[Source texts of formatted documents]

○ ○ ○ ○

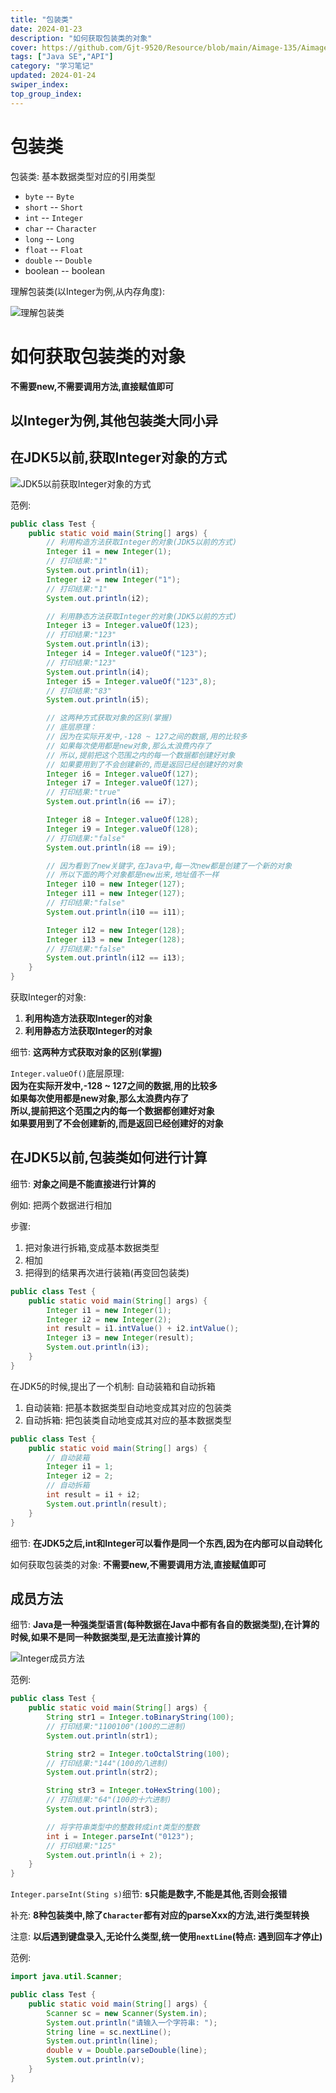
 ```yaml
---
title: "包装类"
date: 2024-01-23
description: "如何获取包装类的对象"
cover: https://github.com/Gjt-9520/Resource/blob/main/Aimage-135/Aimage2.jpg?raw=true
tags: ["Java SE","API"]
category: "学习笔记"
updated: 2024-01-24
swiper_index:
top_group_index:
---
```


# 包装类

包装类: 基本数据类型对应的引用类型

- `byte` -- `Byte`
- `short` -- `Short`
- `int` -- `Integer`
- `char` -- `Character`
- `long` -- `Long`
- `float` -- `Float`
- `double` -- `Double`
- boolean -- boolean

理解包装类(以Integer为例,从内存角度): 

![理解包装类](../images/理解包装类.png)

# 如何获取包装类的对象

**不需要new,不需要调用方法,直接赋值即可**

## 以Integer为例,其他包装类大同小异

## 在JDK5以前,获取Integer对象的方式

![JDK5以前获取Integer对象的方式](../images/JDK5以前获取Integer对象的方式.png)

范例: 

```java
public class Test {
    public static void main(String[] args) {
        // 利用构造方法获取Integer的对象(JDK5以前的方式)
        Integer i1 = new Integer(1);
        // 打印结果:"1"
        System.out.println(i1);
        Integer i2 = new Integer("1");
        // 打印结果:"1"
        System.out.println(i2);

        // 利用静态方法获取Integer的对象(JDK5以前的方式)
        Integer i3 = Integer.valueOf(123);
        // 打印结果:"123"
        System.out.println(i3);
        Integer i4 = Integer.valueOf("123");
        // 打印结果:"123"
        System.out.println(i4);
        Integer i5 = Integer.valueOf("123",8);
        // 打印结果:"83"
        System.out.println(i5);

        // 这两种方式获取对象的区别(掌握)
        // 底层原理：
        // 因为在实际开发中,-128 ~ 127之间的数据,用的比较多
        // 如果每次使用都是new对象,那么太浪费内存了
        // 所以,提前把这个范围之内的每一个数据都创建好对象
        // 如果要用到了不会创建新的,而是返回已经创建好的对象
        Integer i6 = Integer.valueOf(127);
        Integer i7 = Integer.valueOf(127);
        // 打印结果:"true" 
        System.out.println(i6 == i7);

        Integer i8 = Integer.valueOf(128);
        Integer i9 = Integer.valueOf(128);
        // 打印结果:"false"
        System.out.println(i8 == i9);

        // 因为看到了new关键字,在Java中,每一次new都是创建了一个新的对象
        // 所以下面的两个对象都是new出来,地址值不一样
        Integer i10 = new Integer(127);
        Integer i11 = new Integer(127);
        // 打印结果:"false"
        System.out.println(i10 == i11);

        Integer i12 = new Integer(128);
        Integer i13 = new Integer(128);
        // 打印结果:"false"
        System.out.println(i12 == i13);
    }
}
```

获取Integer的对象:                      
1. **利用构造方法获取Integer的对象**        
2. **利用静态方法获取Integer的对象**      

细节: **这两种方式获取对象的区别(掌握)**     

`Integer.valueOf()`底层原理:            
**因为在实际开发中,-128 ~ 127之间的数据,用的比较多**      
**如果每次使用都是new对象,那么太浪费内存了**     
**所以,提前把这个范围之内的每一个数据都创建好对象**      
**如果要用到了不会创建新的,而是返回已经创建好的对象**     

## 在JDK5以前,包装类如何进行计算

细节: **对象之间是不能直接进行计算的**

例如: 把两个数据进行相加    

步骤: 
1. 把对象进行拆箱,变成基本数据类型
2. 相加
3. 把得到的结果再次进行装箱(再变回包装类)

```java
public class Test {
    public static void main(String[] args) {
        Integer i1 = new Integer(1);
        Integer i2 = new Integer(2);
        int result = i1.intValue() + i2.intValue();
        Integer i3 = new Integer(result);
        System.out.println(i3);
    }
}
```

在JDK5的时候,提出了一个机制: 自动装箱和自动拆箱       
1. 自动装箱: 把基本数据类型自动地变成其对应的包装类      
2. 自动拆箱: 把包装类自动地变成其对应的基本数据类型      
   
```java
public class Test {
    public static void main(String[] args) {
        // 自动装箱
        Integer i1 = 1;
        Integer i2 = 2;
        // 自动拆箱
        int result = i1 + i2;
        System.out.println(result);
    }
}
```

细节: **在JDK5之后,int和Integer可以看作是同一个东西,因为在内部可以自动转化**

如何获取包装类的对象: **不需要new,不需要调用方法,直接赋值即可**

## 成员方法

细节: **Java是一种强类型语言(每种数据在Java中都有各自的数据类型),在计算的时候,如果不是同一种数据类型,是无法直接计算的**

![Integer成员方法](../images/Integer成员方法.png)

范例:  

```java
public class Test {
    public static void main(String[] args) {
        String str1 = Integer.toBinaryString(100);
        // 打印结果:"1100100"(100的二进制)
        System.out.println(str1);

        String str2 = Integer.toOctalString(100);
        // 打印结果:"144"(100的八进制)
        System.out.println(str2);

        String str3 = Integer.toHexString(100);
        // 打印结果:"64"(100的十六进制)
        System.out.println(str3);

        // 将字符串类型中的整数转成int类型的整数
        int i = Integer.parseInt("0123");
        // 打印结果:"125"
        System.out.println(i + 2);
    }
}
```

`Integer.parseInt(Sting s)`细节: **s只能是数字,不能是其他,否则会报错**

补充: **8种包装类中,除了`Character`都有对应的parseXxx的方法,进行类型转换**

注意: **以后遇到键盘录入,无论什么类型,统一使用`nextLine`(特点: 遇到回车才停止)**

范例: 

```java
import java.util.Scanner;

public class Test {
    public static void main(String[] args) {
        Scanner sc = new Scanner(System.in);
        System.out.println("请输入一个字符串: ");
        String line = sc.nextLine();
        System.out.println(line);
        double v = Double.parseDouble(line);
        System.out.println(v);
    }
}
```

○ ○ ○ ○

What is needed is every line of the records above that contains the word "Character".

- `char` -- `Character`
补充: **8种包装类中,除了`Character`都有对应的parseXxx的方法,进行类型转换**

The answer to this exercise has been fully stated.